## Task description
Repeat the entries exactly as they appear.

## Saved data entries

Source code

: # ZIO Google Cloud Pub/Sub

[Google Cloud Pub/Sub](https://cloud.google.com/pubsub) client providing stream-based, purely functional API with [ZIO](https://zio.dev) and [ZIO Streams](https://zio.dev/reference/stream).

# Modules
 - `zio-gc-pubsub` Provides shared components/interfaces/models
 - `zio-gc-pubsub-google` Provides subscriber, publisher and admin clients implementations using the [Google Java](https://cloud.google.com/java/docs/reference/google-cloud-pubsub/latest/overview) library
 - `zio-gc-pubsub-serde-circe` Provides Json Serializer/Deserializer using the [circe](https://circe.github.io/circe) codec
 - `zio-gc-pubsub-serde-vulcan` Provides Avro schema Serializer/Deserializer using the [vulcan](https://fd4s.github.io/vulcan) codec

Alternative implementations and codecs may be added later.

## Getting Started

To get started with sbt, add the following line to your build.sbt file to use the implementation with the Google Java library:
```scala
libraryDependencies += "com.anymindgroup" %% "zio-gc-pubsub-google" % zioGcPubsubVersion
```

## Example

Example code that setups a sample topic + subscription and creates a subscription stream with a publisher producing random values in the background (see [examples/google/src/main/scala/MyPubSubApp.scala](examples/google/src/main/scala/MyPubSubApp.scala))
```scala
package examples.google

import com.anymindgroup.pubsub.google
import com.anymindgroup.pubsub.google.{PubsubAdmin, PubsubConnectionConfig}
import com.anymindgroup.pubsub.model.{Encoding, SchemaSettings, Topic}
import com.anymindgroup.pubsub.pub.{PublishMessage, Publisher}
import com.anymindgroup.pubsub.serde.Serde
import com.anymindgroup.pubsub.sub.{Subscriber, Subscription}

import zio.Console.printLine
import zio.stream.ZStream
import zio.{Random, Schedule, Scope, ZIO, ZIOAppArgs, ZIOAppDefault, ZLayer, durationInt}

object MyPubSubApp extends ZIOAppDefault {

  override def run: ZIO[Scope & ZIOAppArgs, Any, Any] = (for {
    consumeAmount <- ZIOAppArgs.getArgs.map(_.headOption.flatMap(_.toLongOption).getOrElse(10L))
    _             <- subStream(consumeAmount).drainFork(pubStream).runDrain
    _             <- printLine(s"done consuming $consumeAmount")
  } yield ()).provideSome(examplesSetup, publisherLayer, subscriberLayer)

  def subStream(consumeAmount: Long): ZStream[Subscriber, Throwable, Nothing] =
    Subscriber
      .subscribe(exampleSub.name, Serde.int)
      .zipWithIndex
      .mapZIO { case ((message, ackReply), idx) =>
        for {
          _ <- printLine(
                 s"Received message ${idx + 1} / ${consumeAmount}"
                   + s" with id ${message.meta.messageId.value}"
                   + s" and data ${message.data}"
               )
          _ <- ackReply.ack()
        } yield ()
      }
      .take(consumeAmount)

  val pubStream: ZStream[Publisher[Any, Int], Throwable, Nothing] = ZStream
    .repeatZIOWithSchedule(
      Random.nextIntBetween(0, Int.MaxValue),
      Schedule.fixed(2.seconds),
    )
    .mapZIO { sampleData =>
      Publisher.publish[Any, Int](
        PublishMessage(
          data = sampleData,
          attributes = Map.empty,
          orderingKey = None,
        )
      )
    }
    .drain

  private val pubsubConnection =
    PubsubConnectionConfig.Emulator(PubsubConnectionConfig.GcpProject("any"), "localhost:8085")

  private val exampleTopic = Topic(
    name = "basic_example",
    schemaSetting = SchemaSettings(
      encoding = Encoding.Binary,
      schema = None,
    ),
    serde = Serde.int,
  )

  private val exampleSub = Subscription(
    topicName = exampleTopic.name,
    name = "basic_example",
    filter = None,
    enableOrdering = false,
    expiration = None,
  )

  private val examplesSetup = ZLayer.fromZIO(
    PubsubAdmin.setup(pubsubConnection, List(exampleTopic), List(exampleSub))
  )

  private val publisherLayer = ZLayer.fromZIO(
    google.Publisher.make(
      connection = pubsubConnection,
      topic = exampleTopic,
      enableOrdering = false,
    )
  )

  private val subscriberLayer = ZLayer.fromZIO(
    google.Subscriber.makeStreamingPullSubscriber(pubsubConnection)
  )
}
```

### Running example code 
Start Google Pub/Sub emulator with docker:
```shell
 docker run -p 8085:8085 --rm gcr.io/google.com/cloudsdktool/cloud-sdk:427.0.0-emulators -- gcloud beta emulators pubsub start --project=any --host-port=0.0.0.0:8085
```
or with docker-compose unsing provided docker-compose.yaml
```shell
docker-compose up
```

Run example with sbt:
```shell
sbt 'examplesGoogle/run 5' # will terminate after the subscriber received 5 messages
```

## Written reply
Source code

: # ZIO Google Cloud Pub/Sub

[Google Cloud Pub/Sub](https://cloud.google.com/pubsub) client providing stream-based, purely functional API with [ZIO](https://zio.dev) and [ZIO Streams](https://zio.dev/reference/stream).

# Modules
 - `zio-gc-pubsub` Provides shared components/interfaces/models
 - `zio-gc-pubsub-google` Provides subscriber, publisher and admin clients implementations using the [Google Java](https://cloud.google.com/java/docs/reference/google-cloud-pubsub/latest/overview) library
 - `zio-gc-pubsub-serde-circe` Provides Json Serializer/Deserializer using the [circe](https://circe.github.io/circe) codec
 - `zio-gc-pubsub-serde-vulcan` Provides Avro schema Serializer/Deserializer using the [vulcan](https://fd4s.github.io/vulcan) codec

Alternative implementations and codecs may be added later.

## Getting Started

To get started with sbt, add the following line to your build.sbt file to use the implementation with the Google Java library:
```scala
libraryDependencies += "com.anymindgroup" %% "zio-gc-pubsub-google" % zioGcPubsubVersion
```

## Example

Example code that setups a sample topic + subscription and creates a subscription stream with a publisher producing random values in the background (see [examples/google/src/main/scala/MyPubSubApp.scala](examples/google/src/main/scala/MyPubSubApp.scala))
```scala
package examples.google

import com.anymindgroup.pubsub.google
import com.anymindgroup.pubsub.google.{PubsubAdmin, PubsubConnectionConfig}
import com.anymindgroup.pubsub.model.{Encoding, SchemaSettings, Topic}
import com.anymindgroup.pubsub.pub.{PublishMessage, Publisher}
import com.anymindgroup.pubsub.serde.Serde
import com.anymindgroup.pubsub.sub.{Subscriber, Subscription}

import zio.Console.printLine
import zio.stream.ZStream
import zio.{Random, Schedule, Scope, ZIO, ZIOAppArgs, ZIOAppDefault, ZLayer, durationInt}

object MyPubSubApp extends ZIOAppDefault {

  override def run: ZIO[Scope & ZIOAppArgs, Any, Any] = (for {
    consumeAmount <- ZIOAppArgs.getArgs.map(_.headOption.flatMap(_.toLongOption).getOrElse(10L))
    _             <- subStream(consumeAmount).drainFork(pubStream).runDrain
    _             <- printLine(s"done consuming $consumeAmount")
  } yield ()).provideSome(examplesSetup, publisherLayer, subscriberLayer)

  def subStream(consumeAmount: Long): ZStream[Subscriber, Throwable, Nothing] =
    Subscriber
      .subscribe(exampleSub.name, Serde.int)
      .zipWithIndex
      .mapZIO { case ((message, ackReply), idx) =>
        for {
          _ <- printLine(
                 s"Received message ${idx + 1} / ${consumeAmount}"
                   + s" with id ${message.meta.messageId.value}"
                   + s" and data ${message.data}"
               )
          _ <- ackReply.ack()
        } yield ()
      }
      .take(consumeAmount)

  val pubStream: ZStream[Publisher[Any, Int], Throwable, Nothing] = ZStream
    .repeatZIOWithSchedule(
      Random.nextIntBetween(0, Int.MaxValue),
      Schedule.fixed(2.seconds),
    )
    .mapZIO { sampleData =>
      Publisher.publish[Any, Int](
        PublishMessage(
          data = sampleData,
          attributes = Map.empty,
          orderingKey = None,
        )
      )
    }
    .drain

  private val pubsubConnection =
    PubsubConnectionConfig.Emulator(PubsubConnectionConfig.GcpProject("any"), "localhost:8085")

  private val exampleTopic = Topic(
    name = "basic_example",
    schemaSetting = SchemaSettings(
      encoding = Encoding.Binary,
      schema = None,
    ),
    serde = Serde.int,
  )

  private val exampleSub = Subscription(
    topicName = exampleTopic.name,
    name = "basic_example",
    filter = None,
    enableOrdering = false,
    expiration = None,
  )

  private val examplesSetup = ZLayer.fromZIO(
    PubsubAdmin.setup(pubsubConnection, List(exampleTopic), List(exampleSub))
  )

  private val publisherLayer = ZLayer.fromZIO(
    google.Publisher.make(
      connection = pubsubConnection,
      topic = exampleTopic,
      enableOrdering = false,
    )
  )

  private val subscriberLayer = ZLayer.fromZIO(
    google.Subscriber.makeStreamingPullSubscriber(pubsubConnection)
  )
}
```

### Running example code 
Start Google Pub/Sub emulator with docker:
```shell
 docker run -p 8085:8085 --rm gcr.io/google.com/cloudsdktool/cloud-sdk:427.0.0-emulators -- gcloud beta emulators pubsub start --project=any --host-port=0.0.0.0:8085
```
or with docker-compose unsing provided docker-compose.yaml
```shell
docker-compose up
```

Run example with sbt:
```shell
sbt 'examplesGoogle/run 5' # will terminate after the subscriber received 5 messages
```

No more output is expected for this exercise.